* [Problem requirements]: All that is needed is the run of lines from the top of the entries to the line with "tầng theo chế", that line included, repeated exactly and free of pictures.

* [Records for this exercise]:
★ ★ ★ ★

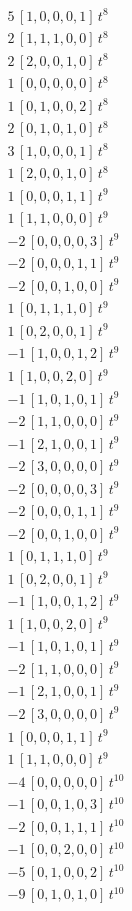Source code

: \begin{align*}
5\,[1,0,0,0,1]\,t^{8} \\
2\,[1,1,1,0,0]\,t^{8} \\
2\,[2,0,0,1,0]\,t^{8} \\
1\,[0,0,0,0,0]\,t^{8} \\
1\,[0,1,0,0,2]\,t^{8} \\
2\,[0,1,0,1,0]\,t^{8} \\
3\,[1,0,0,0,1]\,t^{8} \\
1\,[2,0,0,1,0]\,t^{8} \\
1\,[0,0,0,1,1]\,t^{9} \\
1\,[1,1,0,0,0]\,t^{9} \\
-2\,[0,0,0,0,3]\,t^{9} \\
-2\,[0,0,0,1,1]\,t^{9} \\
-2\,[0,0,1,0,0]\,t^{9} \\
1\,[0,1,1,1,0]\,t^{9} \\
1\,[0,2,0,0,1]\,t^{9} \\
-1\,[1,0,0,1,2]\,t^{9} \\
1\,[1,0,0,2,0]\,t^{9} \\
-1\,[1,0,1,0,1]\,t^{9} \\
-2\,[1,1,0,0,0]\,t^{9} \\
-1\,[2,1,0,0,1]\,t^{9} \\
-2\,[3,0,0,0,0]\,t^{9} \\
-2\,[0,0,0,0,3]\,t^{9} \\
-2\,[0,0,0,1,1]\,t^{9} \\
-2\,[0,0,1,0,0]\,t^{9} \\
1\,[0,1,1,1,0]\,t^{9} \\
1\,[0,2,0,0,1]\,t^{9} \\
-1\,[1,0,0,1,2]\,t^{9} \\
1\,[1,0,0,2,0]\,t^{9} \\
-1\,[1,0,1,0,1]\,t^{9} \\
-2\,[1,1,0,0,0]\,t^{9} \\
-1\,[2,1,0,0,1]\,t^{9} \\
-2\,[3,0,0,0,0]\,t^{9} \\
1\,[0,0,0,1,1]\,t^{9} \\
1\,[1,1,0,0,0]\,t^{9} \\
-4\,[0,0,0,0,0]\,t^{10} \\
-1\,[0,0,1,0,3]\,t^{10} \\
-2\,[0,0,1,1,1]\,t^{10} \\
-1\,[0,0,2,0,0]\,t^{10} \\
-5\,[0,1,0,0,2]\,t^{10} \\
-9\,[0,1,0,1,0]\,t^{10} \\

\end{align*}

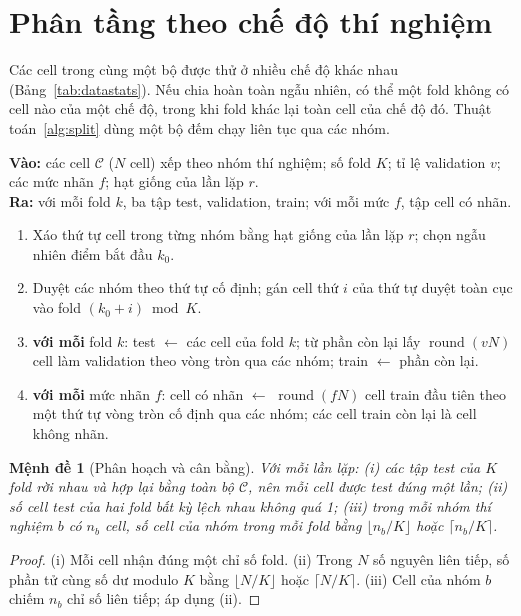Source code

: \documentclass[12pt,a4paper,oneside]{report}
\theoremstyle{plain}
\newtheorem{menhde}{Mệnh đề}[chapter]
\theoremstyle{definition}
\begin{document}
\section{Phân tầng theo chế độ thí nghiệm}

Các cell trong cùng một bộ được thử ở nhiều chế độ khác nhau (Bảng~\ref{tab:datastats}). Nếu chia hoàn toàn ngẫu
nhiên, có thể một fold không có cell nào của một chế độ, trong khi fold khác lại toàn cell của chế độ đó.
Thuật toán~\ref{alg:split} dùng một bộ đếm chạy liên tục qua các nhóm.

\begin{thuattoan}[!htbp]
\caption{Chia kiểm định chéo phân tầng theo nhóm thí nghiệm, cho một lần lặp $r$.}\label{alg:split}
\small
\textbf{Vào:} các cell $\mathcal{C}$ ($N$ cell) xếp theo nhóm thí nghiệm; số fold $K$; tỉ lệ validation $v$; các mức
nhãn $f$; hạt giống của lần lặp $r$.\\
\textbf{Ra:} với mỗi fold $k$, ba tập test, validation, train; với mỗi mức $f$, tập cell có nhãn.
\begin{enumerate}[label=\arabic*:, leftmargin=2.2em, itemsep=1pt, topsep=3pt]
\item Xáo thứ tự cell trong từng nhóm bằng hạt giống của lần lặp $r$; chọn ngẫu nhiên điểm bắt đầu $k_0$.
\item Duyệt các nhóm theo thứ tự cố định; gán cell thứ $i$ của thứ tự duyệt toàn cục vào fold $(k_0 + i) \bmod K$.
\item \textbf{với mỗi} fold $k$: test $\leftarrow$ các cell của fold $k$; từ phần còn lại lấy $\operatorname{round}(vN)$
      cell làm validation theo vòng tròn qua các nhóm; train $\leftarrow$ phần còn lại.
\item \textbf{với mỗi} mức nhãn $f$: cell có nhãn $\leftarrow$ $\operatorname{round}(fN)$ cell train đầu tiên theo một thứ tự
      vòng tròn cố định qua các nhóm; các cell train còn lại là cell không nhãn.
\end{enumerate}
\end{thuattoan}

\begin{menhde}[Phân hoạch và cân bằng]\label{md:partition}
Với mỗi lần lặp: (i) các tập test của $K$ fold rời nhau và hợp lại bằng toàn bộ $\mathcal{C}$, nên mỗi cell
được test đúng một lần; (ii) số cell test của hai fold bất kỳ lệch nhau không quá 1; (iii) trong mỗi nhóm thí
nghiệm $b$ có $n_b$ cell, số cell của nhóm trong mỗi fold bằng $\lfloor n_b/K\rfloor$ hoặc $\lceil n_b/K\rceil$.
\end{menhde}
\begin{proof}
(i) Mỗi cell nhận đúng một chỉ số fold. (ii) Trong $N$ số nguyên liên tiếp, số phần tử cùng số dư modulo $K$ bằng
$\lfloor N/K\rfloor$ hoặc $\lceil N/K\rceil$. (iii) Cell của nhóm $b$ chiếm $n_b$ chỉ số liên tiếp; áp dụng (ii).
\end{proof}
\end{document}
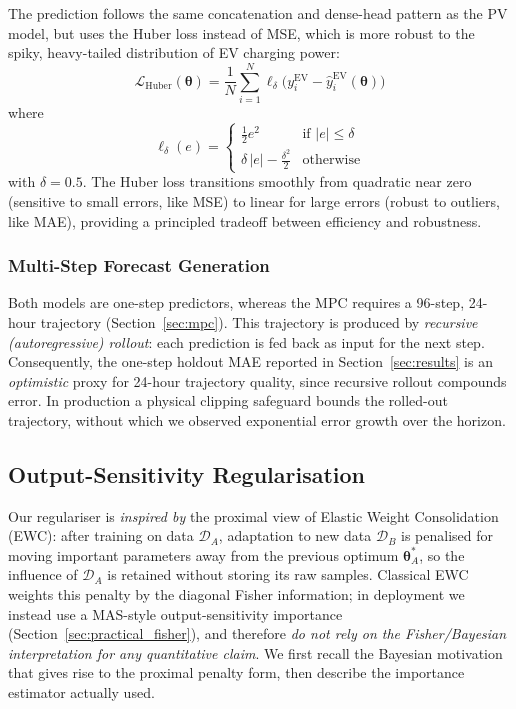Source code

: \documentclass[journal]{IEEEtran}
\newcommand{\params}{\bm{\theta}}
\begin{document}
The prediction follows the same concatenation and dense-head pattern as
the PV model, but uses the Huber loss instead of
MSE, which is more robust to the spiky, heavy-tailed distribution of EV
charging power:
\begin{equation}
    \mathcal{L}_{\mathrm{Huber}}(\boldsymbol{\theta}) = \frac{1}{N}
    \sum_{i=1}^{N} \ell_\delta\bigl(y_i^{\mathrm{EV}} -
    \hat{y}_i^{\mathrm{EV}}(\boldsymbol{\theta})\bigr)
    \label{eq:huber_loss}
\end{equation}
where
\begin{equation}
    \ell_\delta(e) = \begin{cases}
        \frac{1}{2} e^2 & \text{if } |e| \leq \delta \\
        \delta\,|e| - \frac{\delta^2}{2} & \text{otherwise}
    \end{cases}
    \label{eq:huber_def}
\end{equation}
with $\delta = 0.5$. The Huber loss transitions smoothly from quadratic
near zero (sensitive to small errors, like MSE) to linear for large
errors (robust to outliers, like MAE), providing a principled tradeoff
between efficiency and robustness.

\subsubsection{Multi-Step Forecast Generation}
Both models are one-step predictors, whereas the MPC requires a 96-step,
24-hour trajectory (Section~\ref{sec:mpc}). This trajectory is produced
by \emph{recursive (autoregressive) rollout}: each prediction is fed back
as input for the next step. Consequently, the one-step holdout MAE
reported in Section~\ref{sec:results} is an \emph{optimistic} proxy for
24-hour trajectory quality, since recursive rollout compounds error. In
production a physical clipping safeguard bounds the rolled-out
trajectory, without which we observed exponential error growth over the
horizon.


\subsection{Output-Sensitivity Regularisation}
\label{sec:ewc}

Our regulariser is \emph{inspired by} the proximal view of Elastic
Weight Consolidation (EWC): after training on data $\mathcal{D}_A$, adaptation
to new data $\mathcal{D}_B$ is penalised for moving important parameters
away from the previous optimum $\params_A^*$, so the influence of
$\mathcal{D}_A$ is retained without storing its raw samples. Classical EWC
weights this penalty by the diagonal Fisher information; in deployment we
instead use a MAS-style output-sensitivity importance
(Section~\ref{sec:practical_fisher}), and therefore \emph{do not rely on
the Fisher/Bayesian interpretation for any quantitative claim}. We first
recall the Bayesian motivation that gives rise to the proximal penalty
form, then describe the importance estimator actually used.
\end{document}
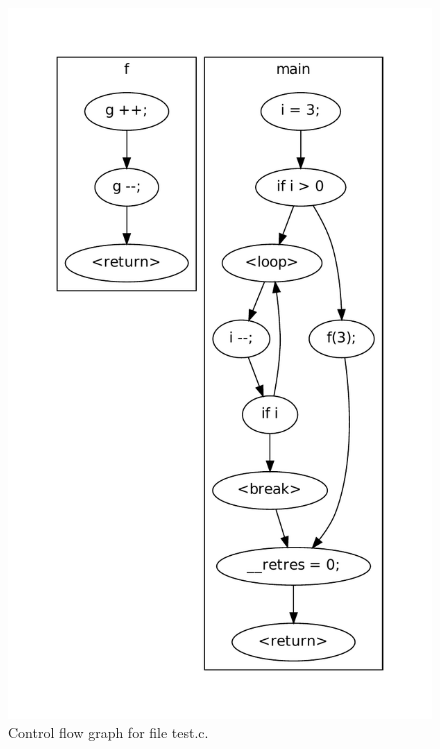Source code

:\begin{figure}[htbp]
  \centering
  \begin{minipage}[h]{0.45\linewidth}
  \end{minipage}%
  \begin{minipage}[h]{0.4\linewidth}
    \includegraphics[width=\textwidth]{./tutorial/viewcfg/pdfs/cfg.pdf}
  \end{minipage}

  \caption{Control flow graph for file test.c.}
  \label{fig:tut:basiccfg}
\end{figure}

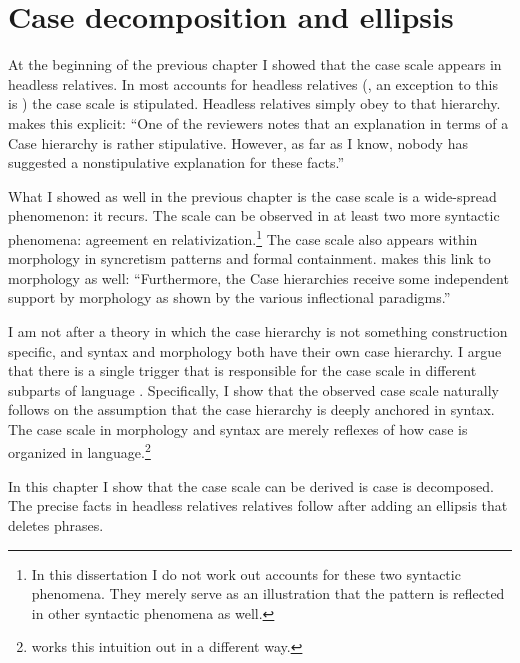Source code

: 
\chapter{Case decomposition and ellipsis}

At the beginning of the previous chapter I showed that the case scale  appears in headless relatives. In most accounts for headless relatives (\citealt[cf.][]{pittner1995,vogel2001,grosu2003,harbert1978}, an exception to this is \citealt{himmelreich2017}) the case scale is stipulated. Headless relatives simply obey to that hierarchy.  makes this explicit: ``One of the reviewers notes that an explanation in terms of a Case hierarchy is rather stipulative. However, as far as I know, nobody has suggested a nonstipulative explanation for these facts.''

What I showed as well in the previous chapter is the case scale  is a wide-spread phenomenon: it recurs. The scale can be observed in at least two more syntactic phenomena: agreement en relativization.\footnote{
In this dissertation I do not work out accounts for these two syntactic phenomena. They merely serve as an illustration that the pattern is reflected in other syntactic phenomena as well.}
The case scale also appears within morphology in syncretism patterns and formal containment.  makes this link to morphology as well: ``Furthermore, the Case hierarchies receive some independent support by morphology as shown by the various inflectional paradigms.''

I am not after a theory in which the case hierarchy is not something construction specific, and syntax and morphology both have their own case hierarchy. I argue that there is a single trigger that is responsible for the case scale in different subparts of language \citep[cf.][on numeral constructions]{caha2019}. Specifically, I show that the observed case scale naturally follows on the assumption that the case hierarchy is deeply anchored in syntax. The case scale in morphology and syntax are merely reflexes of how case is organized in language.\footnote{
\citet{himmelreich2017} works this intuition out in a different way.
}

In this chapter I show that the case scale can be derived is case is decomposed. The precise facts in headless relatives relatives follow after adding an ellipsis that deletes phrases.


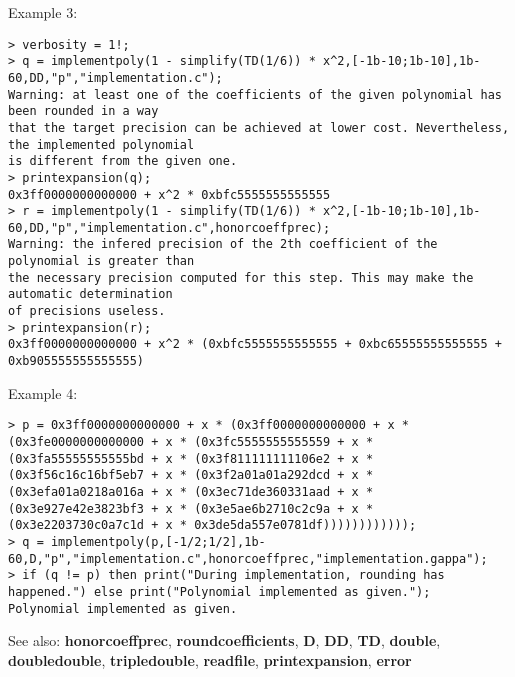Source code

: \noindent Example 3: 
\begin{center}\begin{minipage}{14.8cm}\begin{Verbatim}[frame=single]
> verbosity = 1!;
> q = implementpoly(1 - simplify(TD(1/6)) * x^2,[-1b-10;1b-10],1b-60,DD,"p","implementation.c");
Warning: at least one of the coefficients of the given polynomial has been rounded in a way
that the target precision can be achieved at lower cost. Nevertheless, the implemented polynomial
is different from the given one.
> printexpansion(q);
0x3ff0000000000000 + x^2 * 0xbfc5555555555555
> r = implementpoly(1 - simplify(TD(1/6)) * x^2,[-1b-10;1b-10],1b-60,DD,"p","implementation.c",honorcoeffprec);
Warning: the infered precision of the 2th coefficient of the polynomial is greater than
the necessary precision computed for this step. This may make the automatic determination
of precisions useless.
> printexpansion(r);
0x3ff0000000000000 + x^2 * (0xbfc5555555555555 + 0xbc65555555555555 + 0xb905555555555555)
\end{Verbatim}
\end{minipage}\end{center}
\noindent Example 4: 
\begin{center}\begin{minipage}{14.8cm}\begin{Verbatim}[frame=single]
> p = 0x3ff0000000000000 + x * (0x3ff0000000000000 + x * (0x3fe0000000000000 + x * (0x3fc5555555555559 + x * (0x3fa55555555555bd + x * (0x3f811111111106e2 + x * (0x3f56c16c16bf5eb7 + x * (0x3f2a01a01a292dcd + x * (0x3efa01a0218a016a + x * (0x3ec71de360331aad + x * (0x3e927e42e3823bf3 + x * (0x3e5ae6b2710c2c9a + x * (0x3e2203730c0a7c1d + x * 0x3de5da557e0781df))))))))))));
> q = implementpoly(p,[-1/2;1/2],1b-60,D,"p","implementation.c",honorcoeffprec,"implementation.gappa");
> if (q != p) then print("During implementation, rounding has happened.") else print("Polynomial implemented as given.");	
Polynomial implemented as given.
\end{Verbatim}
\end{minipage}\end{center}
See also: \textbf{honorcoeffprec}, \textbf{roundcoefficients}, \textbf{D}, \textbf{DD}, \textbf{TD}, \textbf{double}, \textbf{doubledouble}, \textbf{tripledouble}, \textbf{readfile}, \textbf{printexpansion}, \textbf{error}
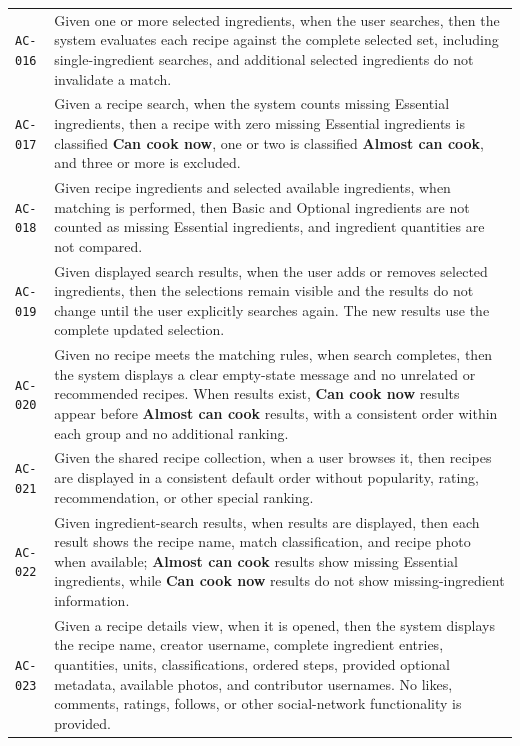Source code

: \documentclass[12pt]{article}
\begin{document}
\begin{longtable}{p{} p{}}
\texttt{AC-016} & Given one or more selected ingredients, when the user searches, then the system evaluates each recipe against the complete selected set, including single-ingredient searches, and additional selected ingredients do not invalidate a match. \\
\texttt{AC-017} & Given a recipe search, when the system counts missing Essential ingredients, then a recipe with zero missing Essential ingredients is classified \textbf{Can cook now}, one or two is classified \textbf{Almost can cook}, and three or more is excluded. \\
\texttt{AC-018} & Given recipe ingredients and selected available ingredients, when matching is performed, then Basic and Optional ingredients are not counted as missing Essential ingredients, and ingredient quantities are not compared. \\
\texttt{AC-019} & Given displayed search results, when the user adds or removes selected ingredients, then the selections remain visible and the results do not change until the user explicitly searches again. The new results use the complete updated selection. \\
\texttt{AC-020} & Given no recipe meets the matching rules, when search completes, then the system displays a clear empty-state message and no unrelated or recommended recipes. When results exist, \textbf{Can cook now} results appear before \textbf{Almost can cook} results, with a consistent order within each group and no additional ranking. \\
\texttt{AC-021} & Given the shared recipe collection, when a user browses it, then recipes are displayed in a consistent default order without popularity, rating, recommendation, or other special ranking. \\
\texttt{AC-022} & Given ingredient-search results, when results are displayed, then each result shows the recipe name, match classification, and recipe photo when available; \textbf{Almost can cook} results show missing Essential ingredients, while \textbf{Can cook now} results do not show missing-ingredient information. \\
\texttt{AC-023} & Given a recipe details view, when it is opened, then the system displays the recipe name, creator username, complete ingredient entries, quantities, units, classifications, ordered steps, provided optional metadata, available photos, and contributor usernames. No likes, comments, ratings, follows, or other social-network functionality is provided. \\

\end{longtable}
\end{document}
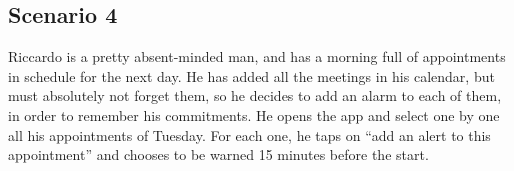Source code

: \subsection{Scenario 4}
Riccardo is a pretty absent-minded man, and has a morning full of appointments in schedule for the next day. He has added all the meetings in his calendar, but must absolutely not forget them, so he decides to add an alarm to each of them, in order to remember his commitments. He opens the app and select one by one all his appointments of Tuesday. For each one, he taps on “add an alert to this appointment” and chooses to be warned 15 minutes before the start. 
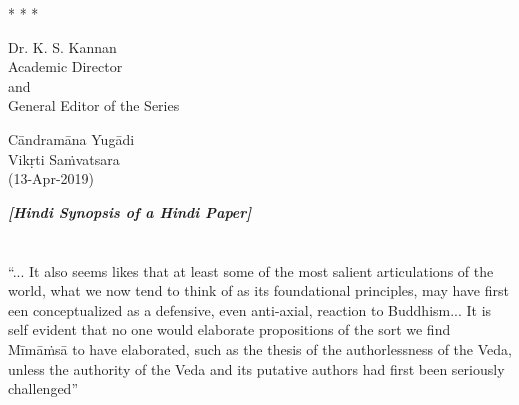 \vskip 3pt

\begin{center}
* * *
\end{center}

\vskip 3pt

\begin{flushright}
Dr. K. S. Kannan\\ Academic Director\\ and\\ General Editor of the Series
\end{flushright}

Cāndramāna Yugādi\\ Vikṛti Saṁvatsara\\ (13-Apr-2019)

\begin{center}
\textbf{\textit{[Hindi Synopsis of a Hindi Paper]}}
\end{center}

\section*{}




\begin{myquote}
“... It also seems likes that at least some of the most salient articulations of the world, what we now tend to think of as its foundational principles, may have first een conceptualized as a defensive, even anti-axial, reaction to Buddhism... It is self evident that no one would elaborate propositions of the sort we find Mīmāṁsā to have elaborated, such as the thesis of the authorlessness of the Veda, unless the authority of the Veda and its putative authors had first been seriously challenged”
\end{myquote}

★ ★ ★ ★

* [Your solution]:
Source code

: \begin{align*}
5\,[1,0,0,0,1]\,t^{8} \\
2\,[1,1,1,0,0]\,t^{8} \\
2\,[2,0,0,1,0]\,t^{8} \\
1\,[0,0,0,0,0]\,t^{8} \\
1\,[0,1,0,0,2]\,t^{8} \\
2\,[0,1,0,1,0]\,t^{8} \\
3\,[1,0,0,0,1]\,t^{8} \\
1\,[2,0,0,1,0]\,t^{8} \\
1\,[0,0,0,1,1]\,t^{9} \\
1\,[1,1,0,0,0]\,t^{9} \\
-2\,[0,0,0,0,3]\,t^{9} \\
-2\,[0,0,0,1,1]\,t^{9} \\
-2\,[0,0,1,0,0]\,t^{9} \\
1\,[0,1,1,1,0]\,t^{9} \\
1\,[0,2,0,0,1]\,t^{9} \\
-1\,[1,0,0,1,2]\,t^{9} \\
1\,[1,0,0,2,0]\,t^{9} \\
-1\,[1,0,1,0,1]\,t^{9} \\
-2\,[1,1,0,0,0]\,t^{9} \\
-1\,[2,1,0,0,1]\,t^{9} \\
-2\,[3,0,0,0,0]\,t^{9} \\
-2\,[0,0,0,0,3]\,t^{9} \\
-2\,[0,0,0,1,1]\,t^{9} \\
-2\,[0,0,1,0,0]\,t^{9} \\
1\,[0,1,1,1,0]\,t^{9} \\
1\,[0,2,0,0,1]\,t^{9} \\
-1\,[1,0,0,1,2]\,t^{9} \\
1\,[1,0,0,2,0]\,t^{9} \\
-1\,[1,0,1,0,1]\,t^{9} \\
-2\,[1,1,0,0,0]\,t^{9} \\
-1\,[2,1,0,0,1]\,t^{9} \\
-2\,[3,0,0,0,0]\,t^{9} \\
1\,[0,0,0,1,1]\,t^{9} \\
1\,[1,1,0,0,0]\,t^{9} \\
-4\,[0,0,0,0,0]\,t^{10} \\
-1\,[0,0,1,0,3]\,t^{10} \\
-2\,[0,0,1,1,1]\,t^{10} \\
-1\,[0,0,2,0,0]\,t^{10} \\
-5\,[0,1,0,0,2]\,t^{10} \\
-9\,[0,1,0,1,0]\,t^{10} \\

\end{align*}

Source code

: \documentclass[12pt,a4paper,oneside]{report}
\theoremstyle{plain}
\newtheorem{menhde}{Mệnh đề}[chapter]
\theoremstyle{definition}
\begin{document}
\section{Phân tầng theo chế độ thí nghiệm}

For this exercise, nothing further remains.